**About this task**: Give again, word for word, every line below from the one that has "### Features" through the one that has "## Order Service", both included, and no others.

**Material to process**:
■ ■ ■ ■ ■

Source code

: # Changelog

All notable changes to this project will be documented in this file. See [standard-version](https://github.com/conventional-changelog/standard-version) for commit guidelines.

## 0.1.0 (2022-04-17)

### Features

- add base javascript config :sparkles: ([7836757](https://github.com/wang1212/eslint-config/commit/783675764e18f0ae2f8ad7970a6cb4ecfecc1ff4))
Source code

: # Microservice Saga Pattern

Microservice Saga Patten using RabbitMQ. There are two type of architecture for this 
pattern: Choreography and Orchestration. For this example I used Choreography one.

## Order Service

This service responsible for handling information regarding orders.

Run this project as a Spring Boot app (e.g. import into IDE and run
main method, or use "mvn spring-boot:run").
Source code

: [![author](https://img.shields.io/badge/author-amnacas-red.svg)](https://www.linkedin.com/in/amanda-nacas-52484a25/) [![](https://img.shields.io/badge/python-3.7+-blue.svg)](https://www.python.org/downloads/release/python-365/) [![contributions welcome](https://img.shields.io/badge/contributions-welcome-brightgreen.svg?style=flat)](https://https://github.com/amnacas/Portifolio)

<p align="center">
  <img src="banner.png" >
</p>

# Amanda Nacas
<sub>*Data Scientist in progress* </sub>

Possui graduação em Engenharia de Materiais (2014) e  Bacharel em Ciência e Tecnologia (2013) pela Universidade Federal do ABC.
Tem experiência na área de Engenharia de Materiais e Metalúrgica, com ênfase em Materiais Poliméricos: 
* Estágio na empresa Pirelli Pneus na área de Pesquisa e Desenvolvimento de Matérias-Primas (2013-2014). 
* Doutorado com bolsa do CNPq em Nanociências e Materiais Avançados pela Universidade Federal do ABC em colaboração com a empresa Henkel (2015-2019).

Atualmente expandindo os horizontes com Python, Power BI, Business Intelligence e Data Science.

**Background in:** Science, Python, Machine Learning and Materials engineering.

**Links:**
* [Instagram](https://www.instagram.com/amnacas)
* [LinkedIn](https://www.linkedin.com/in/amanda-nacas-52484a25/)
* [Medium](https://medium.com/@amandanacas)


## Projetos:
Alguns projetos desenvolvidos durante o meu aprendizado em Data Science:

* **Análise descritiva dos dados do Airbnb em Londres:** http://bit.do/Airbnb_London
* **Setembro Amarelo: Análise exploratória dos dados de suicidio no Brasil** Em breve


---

■ ■ ■ ■ ■

**Answer**:
### Features

- add base javascript config :sparkles: ([7836757](https://github.com/wang1212/eslint-config/commit/783675764e18f0ae2f8ad7970a6cb4ecfecc1ff4))
Source code

: # Microservice Saga Pattern

Microservice Saga Patten using RabbitMQ. There are two type of architecture for this 
pattern: Choreography and Orchestration. For this example I used Choreography one.

## Order Service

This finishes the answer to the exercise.